Goal of the exercise
Scan the material below for the string "fazer". Report every line that has it.

Material for this task
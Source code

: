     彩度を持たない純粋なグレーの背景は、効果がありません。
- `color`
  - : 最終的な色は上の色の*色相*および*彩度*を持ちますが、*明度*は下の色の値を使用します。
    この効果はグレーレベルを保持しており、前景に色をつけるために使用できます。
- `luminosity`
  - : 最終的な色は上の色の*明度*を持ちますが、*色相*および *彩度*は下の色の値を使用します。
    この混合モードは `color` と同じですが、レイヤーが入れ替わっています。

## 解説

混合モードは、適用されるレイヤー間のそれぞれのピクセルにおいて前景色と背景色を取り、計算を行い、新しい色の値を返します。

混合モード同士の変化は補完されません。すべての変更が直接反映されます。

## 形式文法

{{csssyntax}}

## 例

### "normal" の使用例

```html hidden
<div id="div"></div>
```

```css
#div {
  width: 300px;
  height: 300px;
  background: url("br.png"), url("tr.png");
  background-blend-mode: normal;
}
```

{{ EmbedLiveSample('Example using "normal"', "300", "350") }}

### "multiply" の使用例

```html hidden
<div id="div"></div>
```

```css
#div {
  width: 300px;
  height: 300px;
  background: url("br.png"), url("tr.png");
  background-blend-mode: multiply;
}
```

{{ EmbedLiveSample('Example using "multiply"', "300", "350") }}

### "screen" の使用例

...

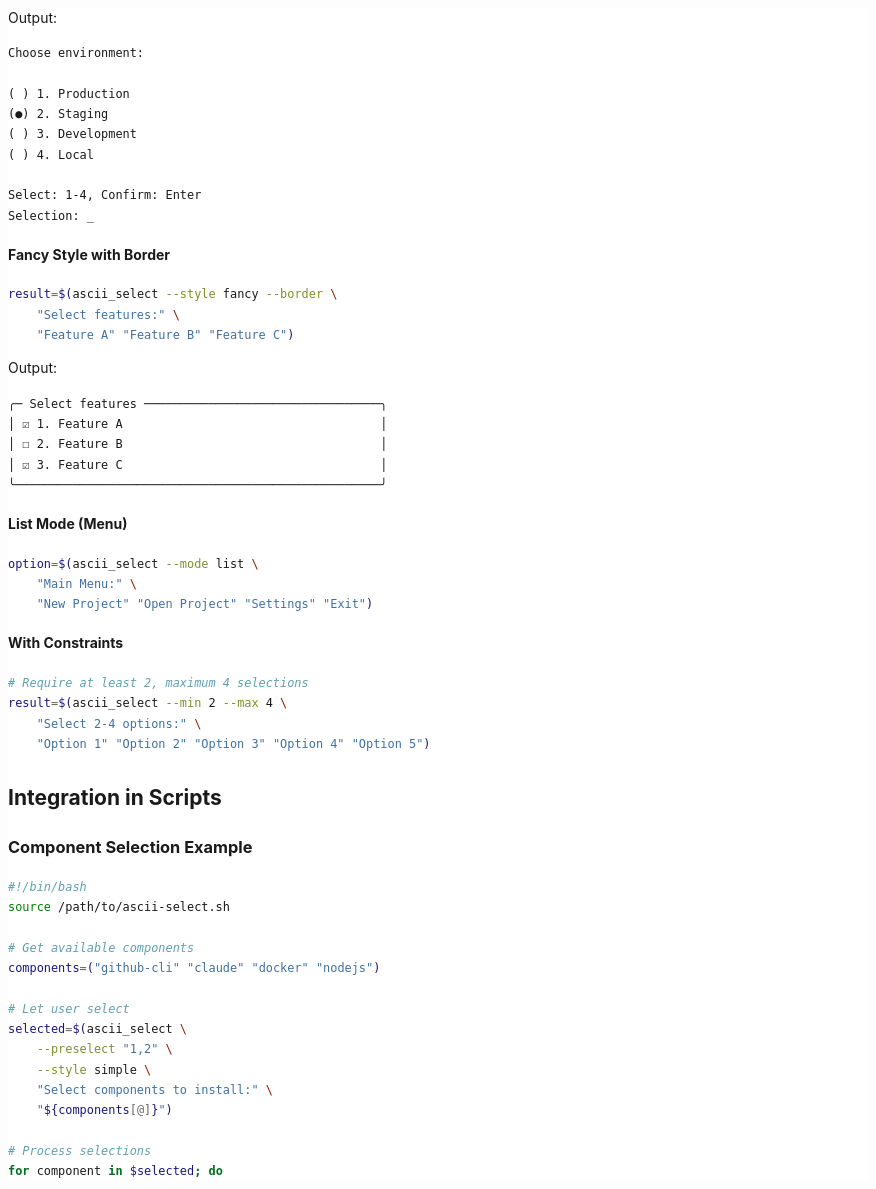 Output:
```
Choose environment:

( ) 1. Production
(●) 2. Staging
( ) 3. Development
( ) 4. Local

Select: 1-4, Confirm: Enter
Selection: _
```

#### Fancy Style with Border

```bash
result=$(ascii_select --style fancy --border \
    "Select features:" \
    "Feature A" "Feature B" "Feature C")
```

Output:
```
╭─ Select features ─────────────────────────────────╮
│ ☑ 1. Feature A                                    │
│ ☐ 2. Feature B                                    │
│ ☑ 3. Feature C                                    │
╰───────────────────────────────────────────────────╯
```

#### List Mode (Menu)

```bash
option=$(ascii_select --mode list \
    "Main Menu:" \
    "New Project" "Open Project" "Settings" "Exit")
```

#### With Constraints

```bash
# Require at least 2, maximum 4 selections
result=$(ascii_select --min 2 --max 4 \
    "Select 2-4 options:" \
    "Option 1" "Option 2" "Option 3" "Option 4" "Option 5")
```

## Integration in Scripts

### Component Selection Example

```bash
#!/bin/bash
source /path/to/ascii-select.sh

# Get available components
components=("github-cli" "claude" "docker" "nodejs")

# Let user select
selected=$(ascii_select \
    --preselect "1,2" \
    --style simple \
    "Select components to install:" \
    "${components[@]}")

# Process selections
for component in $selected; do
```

---

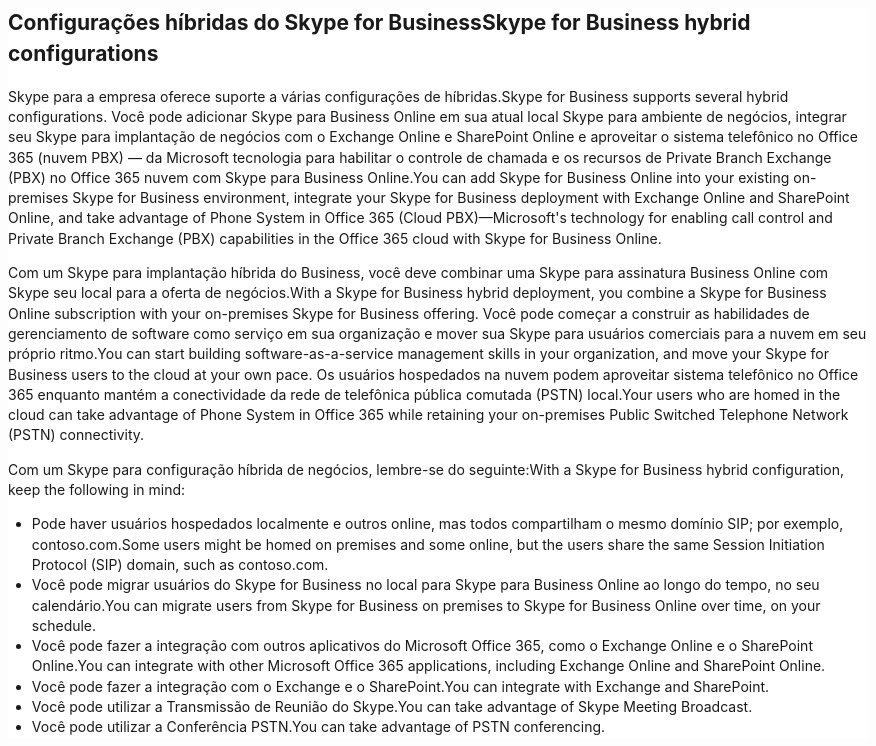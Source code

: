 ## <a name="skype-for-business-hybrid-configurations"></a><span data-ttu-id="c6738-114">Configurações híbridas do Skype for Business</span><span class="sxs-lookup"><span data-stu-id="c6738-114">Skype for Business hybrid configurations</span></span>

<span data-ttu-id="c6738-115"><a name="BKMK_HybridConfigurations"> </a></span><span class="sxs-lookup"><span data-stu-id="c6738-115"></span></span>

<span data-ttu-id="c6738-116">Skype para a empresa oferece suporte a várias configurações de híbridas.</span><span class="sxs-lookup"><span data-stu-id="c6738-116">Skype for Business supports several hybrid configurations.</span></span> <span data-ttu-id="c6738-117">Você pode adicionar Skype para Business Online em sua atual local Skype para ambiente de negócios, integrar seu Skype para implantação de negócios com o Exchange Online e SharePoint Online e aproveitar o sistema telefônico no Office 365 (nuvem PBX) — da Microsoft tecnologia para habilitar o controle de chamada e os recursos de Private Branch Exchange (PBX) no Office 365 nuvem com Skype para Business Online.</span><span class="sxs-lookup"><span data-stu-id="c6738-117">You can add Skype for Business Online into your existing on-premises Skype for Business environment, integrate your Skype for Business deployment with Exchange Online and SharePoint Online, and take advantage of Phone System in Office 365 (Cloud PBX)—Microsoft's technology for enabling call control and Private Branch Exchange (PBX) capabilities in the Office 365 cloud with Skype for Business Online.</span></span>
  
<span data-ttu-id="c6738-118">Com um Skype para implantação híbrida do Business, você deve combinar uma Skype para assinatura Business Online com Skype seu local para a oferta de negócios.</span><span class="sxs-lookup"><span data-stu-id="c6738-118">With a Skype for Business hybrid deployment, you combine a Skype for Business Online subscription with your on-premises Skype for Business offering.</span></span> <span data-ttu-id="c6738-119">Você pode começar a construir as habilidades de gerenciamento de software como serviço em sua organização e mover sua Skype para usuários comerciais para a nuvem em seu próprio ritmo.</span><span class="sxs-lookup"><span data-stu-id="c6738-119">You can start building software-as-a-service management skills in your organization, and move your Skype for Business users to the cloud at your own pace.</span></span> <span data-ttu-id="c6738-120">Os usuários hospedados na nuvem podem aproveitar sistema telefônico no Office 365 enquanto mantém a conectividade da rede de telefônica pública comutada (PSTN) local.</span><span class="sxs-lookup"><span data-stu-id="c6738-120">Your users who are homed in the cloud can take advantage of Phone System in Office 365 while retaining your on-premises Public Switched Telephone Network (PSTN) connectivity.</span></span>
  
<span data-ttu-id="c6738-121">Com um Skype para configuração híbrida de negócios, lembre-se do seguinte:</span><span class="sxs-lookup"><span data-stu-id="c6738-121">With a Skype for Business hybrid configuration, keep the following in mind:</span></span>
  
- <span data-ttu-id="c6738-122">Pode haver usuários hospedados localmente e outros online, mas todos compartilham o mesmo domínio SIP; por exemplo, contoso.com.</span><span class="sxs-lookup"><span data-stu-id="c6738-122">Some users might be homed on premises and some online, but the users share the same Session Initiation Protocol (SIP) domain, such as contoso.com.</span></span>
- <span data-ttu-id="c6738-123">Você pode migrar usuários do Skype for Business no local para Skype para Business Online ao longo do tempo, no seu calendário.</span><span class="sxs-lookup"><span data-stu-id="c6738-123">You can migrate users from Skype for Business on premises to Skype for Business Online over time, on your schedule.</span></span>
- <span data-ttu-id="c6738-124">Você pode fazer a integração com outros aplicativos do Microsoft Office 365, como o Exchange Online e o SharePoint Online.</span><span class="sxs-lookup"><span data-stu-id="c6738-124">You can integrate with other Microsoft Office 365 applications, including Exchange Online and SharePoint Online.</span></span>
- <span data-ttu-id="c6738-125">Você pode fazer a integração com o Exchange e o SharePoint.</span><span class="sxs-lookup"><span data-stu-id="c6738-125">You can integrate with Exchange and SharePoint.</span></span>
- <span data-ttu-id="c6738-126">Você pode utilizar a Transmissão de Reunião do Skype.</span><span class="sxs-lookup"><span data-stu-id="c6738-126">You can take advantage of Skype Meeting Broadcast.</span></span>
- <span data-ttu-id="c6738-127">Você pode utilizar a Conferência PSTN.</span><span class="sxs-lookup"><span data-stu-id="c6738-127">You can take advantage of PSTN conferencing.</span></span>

Finished task
- <span data-ttu-id="c6738-124">Você pode fazer a integração com outros aplicativos do Microsoft Office 365, como o Exchange Online e o SharePoint Online.</span><span class="sxs-lookup"><span data-stu-id="c6738-124">You can integrate with other Microsoft Office 365 applications, including Exchange Online and SharePoint Online.</span></span>
- <span data-ttu-id="c6738-125">Você pode fazer a integração com o Exchange e o SharePoint.</span><span class="sxs-lookup"><span data-stu-id="c6738-125">You can integrate with Exchange and SharePoint.</span></span>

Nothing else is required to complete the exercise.